The best that can be said about the crowd around Zacchaeus is that, unlike the crowd around the blind man, they didn't tell him to get down from the sycamore and stop trying to see Jesus.
What they did, after Jesus invited Himself to Zacchaeus's home and Zacchaeus quickly received Him with joy, was this:
...they began to grumble, saying, "He has gone to stay at the house of a sinner."
Such grumbling in the Gospels is usually understood as a knock against Jesus' own morals.
Note, though, that it also implies Jesus has not gone to stay at the house of any of the grumblers. They, after all, came out to see Jesus, too, and they weren't (we may presume) infamous for their crimes against Israel.
So their grumbling may not be purely idle scandal at the actions of a purported prophet. They're good people; why can't they be graced with the prophet's presence? Or, if not them, then why not someone even better than they?

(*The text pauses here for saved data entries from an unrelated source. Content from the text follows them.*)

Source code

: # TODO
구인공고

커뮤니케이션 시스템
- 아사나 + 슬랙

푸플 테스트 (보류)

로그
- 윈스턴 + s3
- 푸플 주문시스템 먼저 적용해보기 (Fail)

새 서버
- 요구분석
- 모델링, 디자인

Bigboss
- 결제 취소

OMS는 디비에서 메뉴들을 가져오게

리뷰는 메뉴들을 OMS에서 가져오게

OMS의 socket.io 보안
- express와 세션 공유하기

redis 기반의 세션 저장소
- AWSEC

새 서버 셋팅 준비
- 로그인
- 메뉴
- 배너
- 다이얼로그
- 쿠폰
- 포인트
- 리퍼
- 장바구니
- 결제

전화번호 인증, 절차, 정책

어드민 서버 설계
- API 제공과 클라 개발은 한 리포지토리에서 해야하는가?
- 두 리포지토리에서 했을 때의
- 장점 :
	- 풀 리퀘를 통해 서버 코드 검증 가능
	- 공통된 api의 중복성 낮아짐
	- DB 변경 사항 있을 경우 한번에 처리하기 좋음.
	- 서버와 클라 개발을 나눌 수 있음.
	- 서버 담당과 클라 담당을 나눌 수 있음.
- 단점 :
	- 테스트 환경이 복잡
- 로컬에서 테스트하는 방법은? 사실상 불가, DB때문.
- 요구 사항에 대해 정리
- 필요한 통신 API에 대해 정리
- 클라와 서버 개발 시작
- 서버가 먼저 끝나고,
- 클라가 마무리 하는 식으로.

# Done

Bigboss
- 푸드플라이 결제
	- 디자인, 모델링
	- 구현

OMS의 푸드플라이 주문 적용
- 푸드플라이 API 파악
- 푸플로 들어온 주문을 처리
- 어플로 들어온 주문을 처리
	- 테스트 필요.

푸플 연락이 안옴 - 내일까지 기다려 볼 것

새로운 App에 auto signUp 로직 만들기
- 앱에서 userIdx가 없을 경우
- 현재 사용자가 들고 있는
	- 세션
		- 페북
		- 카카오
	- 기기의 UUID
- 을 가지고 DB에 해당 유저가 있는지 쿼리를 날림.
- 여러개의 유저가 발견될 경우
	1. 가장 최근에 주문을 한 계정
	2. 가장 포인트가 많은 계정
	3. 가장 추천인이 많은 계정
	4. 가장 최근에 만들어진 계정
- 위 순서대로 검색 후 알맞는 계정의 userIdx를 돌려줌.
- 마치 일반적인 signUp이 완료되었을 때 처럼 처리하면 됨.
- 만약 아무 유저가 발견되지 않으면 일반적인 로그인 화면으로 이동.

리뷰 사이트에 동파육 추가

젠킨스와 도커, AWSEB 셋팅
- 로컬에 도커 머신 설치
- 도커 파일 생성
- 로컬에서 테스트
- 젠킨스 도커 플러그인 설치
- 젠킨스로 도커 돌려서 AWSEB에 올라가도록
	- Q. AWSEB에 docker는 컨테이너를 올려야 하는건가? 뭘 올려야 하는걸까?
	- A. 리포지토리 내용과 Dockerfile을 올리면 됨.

Jesus has an answer, though I'm not sure how satisfying it was to those who heard it: "For the Son of Man has come to seek and to save what was lost."
To those in the crowd who would be His disciples, the message was clear: You, too, have to seek and save what was lost. You have to go to the descendants of Abraham I won't get to, and tell them that salvation has come to their house today. Don't keep Me in your houses for us to admire each other. Bring My word out to the people who haven't already heard it.
The grumbling of Zacchaeus's neighbors is similar to the grumbling of the Prodigal Son's brother. All that God has is theirs, if they but knew it, and that includes His joy in Zacchaeus's return to life.